Фёдор Громов вспомнил своих, брата Максима, и, помрачнев, глухо выдавил: – За них жа, гадов, кровушку людскую льём, за них, шкурников, куркулей чёртовых, а они – по гимназиям тыловым...
– Да, запутанная история, – задумчиво проронил вахмистр Миронов. – Одно знаю твёрдо: не пойдут теперь казаки на усмирение, как в пятом году. Головой ручаюсь!

11
N-й Донской казачий полк, в котором служил Лукьян Родионов с частью грушевцев, в составе l-й Донской казачьей дивизии третьего конного корпуса подходил к городу Галичу. Город уже штурмовали пехотные части и казаков, даже не дав отдохнуть после утомительного марша, бросили в бой. Против них по фронту оборонялась дивизия Баварской конницы. На ближних подступах к городу две конные массы сошлись в яростной сабельной рубке.

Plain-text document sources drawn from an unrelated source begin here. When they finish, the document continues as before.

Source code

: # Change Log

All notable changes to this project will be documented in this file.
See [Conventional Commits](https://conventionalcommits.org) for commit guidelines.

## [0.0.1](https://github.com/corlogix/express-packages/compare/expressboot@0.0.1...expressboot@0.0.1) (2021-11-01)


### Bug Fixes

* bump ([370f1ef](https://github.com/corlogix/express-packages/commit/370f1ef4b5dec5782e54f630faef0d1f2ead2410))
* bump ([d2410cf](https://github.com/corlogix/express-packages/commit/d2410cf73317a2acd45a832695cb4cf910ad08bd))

– Не трусь, станичники, – подбадривал своих урядник Лукьян Родионов. – Второй ряд, прикрывай головных с тылу. Прорвёмся!
Он умело махал шашкой направо и налево, и дюжие баварские драгуны, как снопы, валились вокруг него. Скакавший рядом Христофор Некрасов, выбирая очередного противника в надвигающейся толпе баварцев, удобнее устраивал в руке тяжёлую пику. Мысленно он осенял себя крестным знамением, прося Бога о прощении за погубленные человеческие души. Христофор был набожен.

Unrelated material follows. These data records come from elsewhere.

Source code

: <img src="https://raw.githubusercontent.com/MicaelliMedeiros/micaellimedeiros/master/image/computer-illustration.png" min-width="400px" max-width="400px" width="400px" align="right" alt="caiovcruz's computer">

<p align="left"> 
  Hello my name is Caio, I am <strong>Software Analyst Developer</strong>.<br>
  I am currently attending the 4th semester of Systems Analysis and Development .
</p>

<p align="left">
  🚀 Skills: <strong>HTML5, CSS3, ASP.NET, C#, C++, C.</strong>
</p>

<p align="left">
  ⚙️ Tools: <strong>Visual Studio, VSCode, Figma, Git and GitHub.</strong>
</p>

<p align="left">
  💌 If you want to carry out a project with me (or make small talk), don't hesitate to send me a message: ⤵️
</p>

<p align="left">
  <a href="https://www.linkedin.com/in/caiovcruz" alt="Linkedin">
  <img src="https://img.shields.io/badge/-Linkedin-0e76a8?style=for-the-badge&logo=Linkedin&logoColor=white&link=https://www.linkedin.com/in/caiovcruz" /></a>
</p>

Прикрывавшие их со спины казаки, прибывшие с последним пополнением, среди которых были Ванька Вязов, Сашка Мигулинов, александровец Мишка Миронов и другие, – многие ещё не обстрелянные, – заметно волновались. Это была их первая сабельная атака. У Ваньки Вязова ныло под ложечкой, и, по мере приближения вражеской конницы, начинало нервно подёргивать левую бровь. «Конец!» – отрешённо подумал он, когда передний ряд казаков врезался в густую массу баварцев.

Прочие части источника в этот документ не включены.